> _Your assignment_
Wherever a line in the data below holds "omega", copy that line.

(Source texts of formatted documents)

▼

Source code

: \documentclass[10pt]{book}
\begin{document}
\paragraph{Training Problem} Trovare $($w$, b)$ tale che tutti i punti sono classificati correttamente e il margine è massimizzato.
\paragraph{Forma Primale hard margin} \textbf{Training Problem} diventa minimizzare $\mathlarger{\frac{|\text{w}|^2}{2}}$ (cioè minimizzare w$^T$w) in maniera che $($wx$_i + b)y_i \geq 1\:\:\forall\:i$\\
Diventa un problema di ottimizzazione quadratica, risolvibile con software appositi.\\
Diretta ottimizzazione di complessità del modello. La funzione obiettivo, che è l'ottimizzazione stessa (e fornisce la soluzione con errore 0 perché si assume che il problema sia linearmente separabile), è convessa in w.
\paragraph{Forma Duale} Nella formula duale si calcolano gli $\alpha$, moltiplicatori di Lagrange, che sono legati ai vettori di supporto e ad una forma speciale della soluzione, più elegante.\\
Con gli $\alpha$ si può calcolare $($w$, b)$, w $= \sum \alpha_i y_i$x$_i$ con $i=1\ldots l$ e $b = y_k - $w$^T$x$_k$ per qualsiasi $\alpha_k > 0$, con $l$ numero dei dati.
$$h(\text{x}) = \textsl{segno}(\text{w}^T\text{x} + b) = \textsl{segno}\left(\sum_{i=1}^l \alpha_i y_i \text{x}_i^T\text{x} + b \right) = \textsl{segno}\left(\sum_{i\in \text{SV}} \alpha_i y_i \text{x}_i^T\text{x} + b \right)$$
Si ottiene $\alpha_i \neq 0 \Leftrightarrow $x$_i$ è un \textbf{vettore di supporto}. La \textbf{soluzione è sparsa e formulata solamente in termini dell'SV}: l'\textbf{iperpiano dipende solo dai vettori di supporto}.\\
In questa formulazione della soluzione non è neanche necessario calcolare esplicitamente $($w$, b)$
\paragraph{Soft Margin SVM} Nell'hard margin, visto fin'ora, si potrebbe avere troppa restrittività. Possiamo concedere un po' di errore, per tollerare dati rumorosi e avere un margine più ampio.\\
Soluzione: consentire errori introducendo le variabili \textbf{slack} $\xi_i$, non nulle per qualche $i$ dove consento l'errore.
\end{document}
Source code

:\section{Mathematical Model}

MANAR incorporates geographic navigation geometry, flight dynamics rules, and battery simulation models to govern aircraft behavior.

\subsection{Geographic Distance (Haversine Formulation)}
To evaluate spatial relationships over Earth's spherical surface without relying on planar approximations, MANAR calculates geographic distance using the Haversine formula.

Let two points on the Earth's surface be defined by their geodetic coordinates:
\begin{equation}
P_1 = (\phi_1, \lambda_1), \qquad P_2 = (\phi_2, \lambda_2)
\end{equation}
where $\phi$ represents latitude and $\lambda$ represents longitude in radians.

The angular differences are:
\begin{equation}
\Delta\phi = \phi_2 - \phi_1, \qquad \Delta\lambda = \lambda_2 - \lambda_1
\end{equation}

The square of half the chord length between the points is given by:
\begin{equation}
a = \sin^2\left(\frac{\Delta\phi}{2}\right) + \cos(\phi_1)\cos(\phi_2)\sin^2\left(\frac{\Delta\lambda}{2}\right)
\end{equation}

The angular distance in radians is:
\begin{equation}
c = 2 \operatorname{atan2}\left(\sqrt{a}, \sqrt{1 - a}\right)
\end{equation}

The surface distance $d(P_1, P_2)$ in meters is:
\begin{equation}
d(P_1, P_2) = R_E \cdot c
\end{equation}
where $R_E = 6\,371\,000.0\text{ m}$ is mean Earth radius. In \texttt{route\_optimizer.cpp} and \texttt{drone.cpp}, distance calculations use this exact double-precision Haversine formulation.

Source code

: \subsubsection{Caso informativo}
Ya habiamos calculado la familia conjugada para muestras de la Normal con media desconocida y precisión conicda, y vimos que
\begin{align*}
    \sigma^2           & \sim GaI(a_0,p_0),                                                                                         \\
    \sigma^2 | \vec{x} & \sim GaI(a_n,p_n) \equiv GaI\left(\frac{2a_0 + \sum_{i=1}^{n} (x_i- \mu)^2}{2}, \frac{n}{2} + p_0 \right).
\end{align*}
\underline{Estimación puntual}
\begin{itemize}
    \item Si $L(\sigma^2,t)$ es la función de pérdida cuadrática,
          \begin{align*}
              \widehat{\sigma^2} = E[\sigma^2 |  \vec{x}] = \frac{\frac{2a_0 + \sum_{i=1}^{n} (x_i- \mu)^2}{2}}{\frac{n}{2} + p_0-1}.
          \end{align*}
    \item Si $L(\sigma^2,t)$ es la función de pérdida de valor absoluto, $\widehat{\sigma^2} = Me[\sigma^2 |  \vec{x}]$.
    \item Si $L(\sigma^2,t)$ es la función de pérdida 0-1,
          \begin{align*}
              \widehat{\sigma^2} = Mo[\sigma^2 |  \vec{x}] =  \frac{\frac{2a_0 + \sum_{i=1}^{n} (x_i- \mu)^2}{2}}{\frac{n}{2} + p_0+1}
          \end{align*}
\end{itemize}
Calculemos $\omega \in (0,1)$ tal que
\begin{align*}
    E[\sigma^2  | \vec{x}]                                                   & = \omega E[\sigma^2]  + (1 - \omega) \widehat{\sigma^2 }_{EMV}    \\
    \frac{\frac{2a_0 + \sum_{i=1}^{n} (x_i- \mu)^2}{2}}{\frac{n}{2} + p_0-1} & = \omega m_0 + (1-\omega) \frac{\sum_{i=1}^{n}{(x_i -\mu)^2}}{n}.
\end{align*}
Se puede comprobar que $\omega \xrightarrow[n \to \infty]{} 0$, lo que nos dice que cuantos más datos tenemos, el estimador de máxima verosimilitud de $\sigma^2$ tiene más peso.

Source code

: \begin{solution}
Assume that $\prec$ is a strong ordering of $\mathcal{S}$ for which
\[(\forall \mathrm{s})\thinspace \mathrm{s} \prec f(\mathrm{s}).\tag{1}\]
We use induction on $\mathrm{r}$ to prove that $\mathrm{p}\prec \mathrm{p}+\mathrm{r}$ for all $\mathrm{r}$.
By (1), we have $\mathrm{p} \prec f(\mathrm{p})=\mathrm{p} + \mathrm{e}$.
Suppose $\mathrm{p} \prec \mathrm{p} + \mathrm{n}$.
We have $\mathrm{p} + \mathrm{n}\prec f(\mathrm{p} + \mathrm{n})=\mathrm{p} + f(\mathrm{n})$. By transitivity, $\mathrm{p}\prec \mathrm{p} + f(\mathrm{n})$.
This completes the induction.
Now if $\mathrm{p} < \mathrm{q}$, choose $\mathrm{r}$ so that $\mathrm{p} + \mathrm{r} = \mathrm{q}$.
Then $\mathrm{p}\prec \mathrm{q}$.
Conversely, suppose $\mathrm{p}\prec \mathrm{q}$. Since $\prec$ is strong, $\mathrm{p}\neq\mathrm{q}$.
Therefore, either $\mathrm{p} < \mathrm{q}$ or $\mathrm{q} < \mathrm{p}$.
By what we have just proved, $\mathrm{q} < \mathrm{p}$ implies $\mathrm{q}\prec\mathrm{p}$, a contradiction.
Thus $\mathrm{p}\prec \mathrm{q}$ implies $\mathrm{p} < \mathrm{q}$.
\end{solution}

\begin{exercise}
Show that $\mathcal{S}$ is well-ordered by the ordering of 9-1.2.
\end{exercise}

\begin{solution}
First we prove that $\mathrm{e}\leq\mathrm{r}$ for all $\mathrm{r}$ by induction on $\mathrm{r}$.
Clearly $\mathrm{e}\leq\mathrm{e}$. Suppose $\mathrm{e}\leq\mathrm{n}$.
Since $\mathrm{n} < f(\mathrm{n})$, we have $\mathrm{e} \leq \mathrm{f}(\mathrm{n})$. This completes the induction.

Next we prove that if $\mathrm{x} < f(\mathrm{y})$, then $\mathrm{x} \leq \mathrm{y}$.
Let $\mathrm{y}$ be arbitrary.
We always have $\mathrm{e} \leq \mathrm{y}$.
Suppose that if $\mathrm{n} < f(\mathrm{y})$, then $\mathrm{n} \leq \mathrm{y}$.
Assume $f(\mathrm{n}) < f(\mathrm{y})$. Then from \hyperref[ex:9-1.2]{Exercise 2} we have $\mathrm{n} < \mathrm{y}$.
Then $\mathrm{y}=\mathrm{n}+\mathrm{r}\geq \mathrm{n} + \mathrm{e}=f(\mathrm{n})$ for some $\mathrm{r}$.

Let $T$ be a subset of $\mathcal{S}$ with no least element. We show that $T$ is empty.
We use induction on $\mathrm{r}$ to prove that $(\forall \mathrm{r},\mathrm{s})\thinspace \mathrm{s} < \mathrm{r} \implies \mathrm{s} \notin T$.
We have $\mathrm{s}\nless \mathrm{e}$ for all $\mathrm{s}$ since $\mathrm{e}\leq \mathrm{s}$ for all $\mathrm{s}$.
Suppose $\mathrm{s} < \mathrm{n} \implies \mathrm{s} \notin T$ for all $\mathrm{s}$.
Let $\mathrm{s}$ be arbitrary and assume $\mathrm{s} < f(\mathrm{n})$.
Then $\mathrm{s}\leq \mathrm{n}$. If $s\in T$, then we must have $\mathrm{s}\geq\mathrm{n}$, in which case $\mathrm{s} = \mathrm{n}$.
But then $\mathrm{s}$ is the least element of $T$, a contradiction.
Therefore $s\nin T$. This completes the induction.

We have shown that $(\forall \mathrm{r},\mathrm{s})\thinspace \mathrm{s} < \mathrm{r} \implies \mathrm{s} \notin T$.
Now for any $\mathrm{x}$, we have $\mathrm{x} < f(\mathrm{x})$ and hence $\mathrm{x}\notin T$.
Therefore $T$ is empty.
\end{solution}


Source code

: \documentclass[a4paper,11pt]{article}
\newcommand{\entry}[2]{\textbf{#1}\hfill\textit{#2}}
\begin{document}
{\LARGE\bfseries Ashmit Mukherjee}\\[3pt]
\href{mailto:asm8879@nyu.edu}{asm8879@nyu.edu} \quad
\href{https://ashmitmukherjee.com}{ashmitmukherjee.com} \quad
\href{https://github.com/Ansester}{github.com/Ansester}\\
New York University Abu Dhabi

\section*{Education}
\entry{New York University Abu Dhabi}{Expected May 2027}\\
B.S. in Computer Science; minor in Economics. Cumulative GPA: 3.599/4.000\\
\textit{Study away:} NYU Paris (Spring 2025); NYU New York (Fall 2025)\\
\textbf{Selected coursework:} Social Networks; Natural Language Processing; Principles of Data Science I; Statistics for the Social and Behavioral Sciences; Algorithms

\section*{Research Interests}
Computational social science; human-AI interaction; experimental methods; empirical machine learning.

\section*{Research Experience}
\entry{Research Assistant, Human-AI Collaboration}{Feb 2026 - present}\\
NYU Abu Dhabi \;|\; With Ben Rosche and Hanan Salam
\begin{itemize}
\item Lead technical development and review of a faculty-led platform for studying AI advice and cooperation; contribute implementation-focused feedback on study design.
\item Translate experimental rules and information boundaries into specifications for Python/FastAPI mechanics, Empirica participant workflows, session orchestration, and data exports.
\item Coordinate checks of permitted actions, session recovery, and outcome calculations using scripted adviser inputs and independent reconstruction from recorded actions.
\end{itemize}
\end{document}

▲

> _Answer for this exercise_
Calculemos $\omega \in (0,1)$ tal que
    E[\sigma^2  | \vec{x}]                                                   & = \omega E[\sigma^2]  + (1 - \omega) \widehat{\sigma^2 }_{EMV}    \\
    \frac{\frac{2a_0 + \sum_{i=1}^{n} (x_i- \mu)^2}{2}}{\frac{n}{2} + p_0-1} & = \omega m_0 + (1-\omega) \frac{\sum_{i=1}^{n}{(x_i -\mu)^2}}{n}.
Se puede comprobar que $\omega \xrightarrow[n \to \infty]{} 0$, lo que nos dice que cuantos más datos tenemos, el estimador de máxima verosimilitud de $\sigma^2$ tiene más peso.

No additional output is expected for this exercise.